### [Records for processing]
***
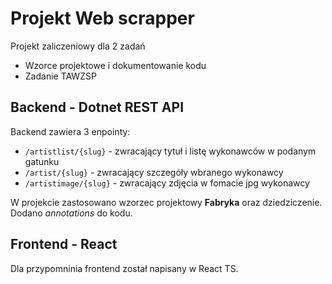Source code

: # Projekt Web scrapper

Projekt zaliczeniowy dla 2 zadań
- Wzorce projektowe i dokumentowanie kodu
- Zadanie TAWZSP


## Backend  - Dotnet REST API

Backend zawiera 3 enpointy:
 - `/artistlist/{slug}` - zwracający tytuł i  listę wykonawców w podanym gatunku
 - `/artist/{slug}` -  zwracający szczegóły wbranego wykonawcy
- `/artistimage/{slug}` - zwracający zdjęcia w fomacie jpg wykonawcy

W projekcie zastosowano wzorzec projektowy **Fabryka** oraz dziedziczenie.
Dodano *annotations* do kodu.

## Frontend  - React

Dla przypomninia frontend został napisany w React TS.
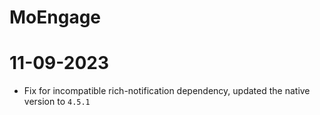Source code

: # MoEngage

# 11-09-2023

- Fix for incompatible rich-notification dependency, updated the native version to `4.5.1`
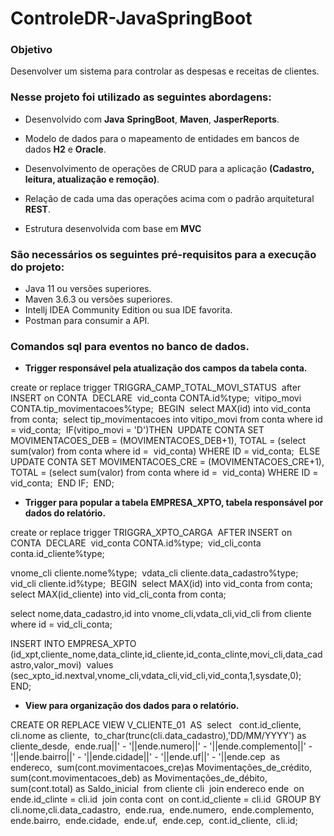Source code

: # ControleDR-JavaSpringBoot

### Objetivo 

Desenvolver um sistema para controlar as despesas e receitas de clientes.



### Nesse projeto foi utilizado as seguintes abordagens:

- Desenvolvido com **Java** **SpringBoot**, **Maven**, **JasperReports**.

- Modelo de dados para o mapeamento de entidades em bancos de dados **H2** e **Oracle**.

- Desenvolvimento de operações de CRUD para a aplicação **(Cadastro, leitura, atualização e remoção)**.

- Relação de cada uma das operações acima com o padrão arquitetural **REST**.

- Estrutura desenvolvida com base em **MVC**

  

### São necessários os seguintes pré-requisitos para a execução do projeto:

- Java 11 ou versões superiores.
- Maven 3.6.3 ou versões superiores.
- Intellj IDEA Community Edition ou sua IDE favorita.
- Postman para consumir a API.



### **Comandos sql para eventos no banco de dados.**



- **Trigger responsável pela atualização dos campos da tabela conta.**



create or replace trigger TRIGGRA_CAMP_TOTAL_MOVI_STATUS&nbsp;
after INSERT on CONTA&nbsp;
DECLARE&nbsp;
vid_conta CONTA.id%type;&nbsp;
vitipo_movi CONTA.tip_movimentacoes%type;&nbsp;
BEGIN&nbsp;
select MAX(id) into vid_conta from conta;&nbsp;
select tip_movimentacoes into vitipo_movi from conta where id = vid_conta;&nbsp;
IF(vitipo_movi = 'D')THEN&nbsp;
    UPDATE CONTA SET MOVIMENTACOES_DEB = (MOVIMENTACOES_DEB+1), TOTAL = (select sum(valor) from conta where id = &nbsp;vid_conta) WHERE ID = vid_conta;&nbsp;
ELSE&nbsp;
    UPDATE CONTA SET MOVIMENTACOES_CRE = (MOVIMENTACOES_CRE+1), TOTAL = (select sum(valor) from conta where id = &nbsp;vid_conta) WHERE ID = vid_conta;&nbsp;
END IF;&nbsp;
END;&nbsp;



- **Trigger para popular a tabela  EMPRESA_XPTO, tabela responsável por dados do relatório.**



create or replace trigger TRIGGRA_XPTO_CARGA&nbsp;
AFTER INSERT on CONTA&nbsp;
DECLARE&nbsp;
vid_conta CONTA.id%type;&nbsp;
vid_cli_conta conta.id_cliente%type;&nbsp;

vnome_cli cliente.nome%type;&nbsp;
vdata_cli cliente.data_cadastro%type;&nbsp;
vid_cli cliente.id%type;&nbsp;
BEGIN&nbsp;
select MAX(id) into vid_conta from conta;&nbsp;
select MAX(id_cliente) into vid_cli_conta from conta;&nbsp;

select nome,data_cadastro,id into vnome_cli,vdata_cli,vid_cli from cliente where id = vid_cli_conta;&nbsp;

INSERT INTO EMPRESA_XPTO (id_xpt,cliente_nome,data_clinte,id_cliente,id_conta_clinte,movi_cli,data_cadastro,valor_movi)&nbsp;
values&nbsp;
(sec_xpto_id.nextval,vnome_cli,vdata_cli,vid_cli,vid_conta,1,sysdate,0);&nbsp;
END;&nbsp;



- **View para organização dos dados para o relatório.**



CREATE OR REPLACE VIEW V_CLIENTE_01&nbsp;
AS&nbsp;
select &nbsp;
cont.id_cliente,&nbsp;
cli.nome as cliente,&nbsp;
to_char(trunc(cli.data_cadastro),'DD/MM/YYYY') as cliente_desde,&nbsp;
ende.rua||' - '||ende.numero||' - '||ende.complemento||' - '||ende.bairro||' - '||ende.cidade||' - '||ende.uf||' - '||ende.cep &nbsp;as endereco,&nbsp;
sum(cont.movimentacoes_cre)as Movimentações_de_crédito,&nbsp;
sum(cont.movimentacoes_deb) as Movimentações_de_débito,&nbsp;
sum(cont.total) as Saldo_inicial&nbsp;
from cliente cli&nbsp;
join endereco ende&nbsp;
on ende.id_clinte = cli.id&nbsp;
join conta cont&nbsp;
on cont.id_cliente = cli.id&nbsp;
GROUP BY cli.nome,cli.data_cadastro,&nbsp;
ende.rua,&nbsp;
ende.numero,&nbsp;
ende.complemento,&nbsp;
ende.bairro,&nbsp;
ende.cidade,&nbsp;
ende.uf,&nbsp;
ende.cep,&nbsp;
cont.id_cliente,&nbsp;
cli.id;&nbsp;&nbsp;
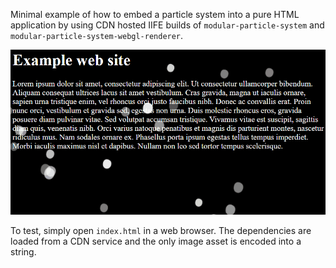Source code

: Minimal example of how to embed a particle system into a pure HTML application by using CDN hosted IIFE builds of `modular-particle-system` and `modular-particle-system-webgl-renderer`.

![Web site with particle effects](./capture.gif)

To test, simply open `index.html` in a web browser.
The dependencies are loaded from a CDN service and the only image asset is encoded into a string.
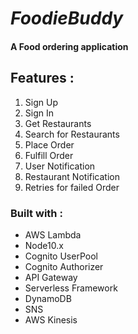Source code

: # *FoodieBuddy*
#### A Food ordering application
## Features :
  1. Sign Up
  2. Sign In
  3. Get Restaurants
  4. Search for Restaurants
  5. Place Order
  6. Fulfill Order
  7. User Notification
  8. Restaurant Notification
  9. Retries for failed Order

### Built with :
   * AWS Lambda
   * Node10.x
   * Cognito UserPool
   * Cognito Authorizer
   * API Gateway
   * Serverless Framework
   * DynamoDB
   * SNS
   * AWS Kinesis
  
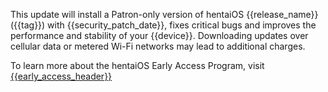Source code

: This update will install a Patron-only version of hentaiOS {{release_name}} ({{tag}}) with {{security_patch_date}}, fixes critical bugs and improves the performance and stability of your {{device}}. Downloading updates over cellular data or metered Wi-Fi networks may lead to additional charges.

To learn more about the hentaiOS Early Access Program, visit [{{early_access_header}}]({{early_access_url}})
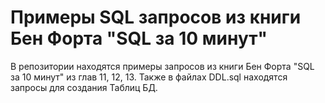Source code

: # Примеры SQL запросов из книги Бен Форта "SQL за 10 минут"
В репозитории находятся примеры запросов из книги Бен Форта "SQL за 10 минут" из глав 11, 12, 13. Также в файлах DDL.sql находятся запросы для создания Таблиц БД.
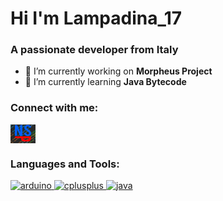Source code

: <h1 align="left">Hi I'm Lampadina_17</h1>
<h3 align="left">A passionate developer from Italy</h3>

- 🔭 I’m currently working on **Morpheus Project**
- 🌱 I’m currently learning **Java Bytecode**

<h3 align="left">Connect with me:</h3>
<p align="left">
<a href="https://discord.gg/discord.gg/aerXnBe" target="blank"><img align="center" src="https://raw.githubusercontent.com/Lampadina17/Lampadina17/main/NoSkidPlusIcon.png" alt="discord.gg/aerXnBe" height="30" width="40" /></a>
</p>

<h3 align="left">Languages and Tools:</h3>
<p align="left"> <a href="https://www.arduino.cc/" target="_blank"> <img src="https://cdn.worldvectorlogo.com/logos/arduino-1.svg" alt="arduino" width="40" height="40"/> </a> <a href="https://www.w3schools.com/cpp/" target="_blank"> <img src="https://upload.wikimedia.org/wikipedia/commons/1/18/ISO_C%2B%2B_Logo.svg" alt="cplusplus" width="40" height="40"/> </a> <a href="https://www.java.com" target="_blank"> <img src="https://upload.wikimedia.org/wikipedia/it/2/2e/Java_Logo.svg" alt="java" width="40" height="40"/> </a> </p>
***
### [Exercise details]
The expected output is every entry above, character for character, with no pictures.

### [The answer]
Source code

: # Projekt Web scrapper

Projekt zaliczeniowy dla 2 zadań
- Wzorce projektowe i dokumentowanie kodu
- Zadanie TAWZSP


## Backend  - Dotnet REST API

Backend zawiera 3 enpointy:
 - `/artistlist/{slug}` - zwracający tytuł i  listę wykonawców w podanym gatunku
 - `/artist/{slug}` -  zwracający szczegóły wbranego wykonawcy
- `/artistimage/{slug}` - zwracający zdjęcia w fomacie jpg wykonawcy

W projekcie zastosowano wzorzec projektowy **Fabryka** oraz dziedziczenie.
Dodano *annotations* do kodu.

## Frontend  - React

Dla przypomninia frontend został napisany w React TS.
Source code

: # MoEngage

# 11-09-2023

- Fix for incompatible rich-notification dependency, updated the native version to `4.5.1`
Source code

: # ControleDR-JavaSpringBoot

### Objetivo 

Desenvolver um sistema para controlar as despesas e receitas de clientes.



### Nesse projeto foi utilizado as seguintes abordagens:

- Desenvolvido com **Java** **SpringBoot**, **Maven**, **JasperReports**.

- Modelo de dados para o mapeamento de entidades em bancos de dados **H2** e **Oracle**.

- Desenvolvimento de operações de CRUD para a aplicação **(Cadastro, leitura, atualização e remoção)**.

- Relação de cada uma das operações acima com o padrão arquitetural **REST**.

- Estrutura desenvolvida com base em **MVC**

  

### São necessários os seguintes pré-requisitos para a execução do projeto:

- Java 11 ou versões superiores.
- Maven 3.6.3 ou versões superiores.
- Intellj IDEA Community Edition ou sua IDE favorita.
- Postman para consumir a API.



### **Comandos sql para eventos no banco de dados.**



- **Trigger responsável pela atualização dos campos da tabela conta.**



create or replace trigger TRIGGRA_CAMP_TOTAL_MOVI_STATUS&nbsp;
after INSERT on CONTA&nbsp;
DECLARE&nbsp;
vid_conta CONTA.id%type;&nbsp;
vitipo_movi CONTA.tip_movimentacoes%type;&nbsp;
BEGIN&nbsp;
select MAX(id) into vid_conta from conta;&nbsp;
select tip_movimentacoes into vitipo_movi from conta where id = vid_conta;&nbsp;
IF(vitipo_movi = 'D')THEN&nbsp;
    UPDATE CONTA SET MOVIMENTACOES_DEB = (MOVIMENTACOES_DEB+1), TOTAL = (select sum(valor) from conta where id = &nbsp;vid_conta) WHERE ID = vid_conta;&nbsp;
ELSE&nbsp;
    UPDATE CONTA SET MOVIMENTACOES_CRE = (MOVIMENTACOES_CRE+1), TOTAL = (select sum(valor) from conta where id = &nbsp;vid_conta) WHERE ID = vid_conta;&nbsp;
END IF;&nbsp;
END;&nbsp;



- **Trigger para popular a tabela  EMPRESA_XPTO, tabela responsável por dados do relatório.**



create or replace trigger TRIGGRA_XPTO_CARGA&nbsp;
AFTER INSERT on CONTA&nbsp;
DECLARE&nbsp;
vid_conta CONTA.id%type;&nbsp;
vid_cli_conta conta.id_cliente%type;&nbsp;

vnome_cli cliente.nome%type;&nbsp;
vdata_cli cliente.data_cadastro%type;&nbsp;
vid_cli cliente.id%type;&nbsp;
BEGIN&nbsp;
select MAX(id) into vid_conta from conta;&nbsp;
select MAX(id_cliente) into vid_cli_conta from conta;&nbsp;

select nome,data_cadastro,id into vnome_cli,vdata_cli,vid_cli from cliente where id = vid_cli_conta;&nbsp;

INSERT INTO EMPRESA_XPTO (id_xpt,cliente_nome,data_clinte,id_cliente,id_conta_clinte,movi_cli,data_cadastro,valor_movi)&nbsp;
values&nbsp;
(sec_xpto_id.nextval,vnome_cli,vdata_cli,vid_cli,vid_conta,1,sysdate,0);&nbsp;
END;&nbsp;



- **View para organização dos dados para o relatório.**



CREATE OR REPLACE VIEW V_CLIENTE_01&nbsp;
AS&nbsp;
select &nbsp;
cont.id_cliente,&nbsp;
cli.nome as cliente,&nbsp;
to_char(trunc(cli.data_cadastro),'DD/MM/YYYY') as cliente_desde,&nbsp;
ende.rua||' - '||ende.numero||' - '||ende.complemento||' - '||ende.bairro||' - '||ende.cidade||' - '||ende.uf||' - '||ende.cep &nbsp;as endereco,&nbsp;
sum(cont.movimentacoes_cre)as Movimentações_de_crédito,&nbsp;
sum(cont.movimentacoes_deb) as Movimentações_de_débito,&nbsp;
sum(cont.total) as Saldo_inicial&nbsp;
from cliente cli&nbsp;
join endereco ende&nbsp;
on ende.id_clinte = cli.id&nbsp;
join conta cont&nbsp;
on cont.id_cliente = cli.id&nbsp;
GROUP BY cli.nome,cli.data_cadastro,&nbsp;
ende.rua,&nbsp;
ende.numero,&nbsp;
ende.complemento,&nbsp;
ende.bairro,&nbsp;
ende.cidade,&nbsp;
ende.uf,&nbsp;
ende.cep,&nbsp;
cont.id_cliente,&nbsp;
cli.id;&nbsp;&nbsp;
Source code

: Minimal example of how to embed a particle system into a pure HTML application by using CDN hosted IIFE builds of `modular-particle-system` and `modular-particle-system-webgl-renderer`.

![Web site with particle effects](./capture.gif)

To test, simply open `index.html` in a web browser.
The dependencies are loaded from a CDN service and the only image asset is encoded into a string.
Source code

: # *FoodieBuddy*
#### A Food ordering application
## Features :
  1. Sign Up
  2. Sign In
  3. Get Restaurants
  4. Search for Restaurants
  5. Place Order
  6. Fulfill Order
  7. User Notification
  8. Restaurant Notification
  9. Retries for failed Order

### Built with :
   * AWS Lambda
   * Node10.x
   * Cognito UserPool
   * Cognito Authorizer
   * API Gateway
   * Serverless Framework
   * DynamoDB
   * SNS
   * AWS Kinesis
  
Source code

: This update will install a Patron-only version of hentaiOS {{release_name}} ({{tag}}) with {{security_patch_date}}, fixes critical bugs and improves the performance and stability of your {{device}}. Downloading updates over cellular data or metered Wi-Fi networks may lead to additional charges.

To learn more about the hentaiOS Early Access Program, visit [{{early_access_header}}]({{early_access_url}})
Source code

: # Примеры SQL запросов из книги Бен Форта "SQL за 10 минут"
В репозитории находятся примеры запросов из книги Бен Форта "SQL за 10 минут" из глав 11, 12, 13. Также в файлах DDL.sql находятся запросы для создания Таблиц БД.
Source code

: <h1 align="left">Hi I'm Lampadina_17</h1>
<h3 align="left">A passionate developer from Italy</h3>

- 🔭 I’m currently working on **Morpheus Project**
- 🌱 I’m currently learning **Java Bytecode**

<h3 align="left">Connect with me:</h3>
<p align="left">
<a href="https://discord.gg/discord.gg/aerXnBe" target="blank"><img align="center" src="https://raw.githubusercontent.com/Lampadina17/Lampadina17/main/NoSkidPlusIcon.png" alt="discord.gg/aerXnBe" height="30" width="40" /></a>
</p>

<h3 align="left">Languages and Tools:</h3>
<p align="left"> <a href="https://www.arduino.cc/" target="_blank"> <img src="https://cdn.worldvectorlogo.com/logos/arduino-1.svg" alt="arduino" width="40" height="40"/> </a> <a href="https://www.w3schools.com/cpp/" target="_blank"> <img src="https://upload.wikimedia.org/wikipedia/commons/1/18/ISO_C%2B%2B_Logo.svg" alt="cplusplus" width="40" height="40"/> </a> <a href="https://www.java.com" target="_blank"> <img src="https://upload.wikimedia.org/wikipedia/it/2/2e/Java_Logo.svg" alt="java" width="40" height="40"/> </a> </p>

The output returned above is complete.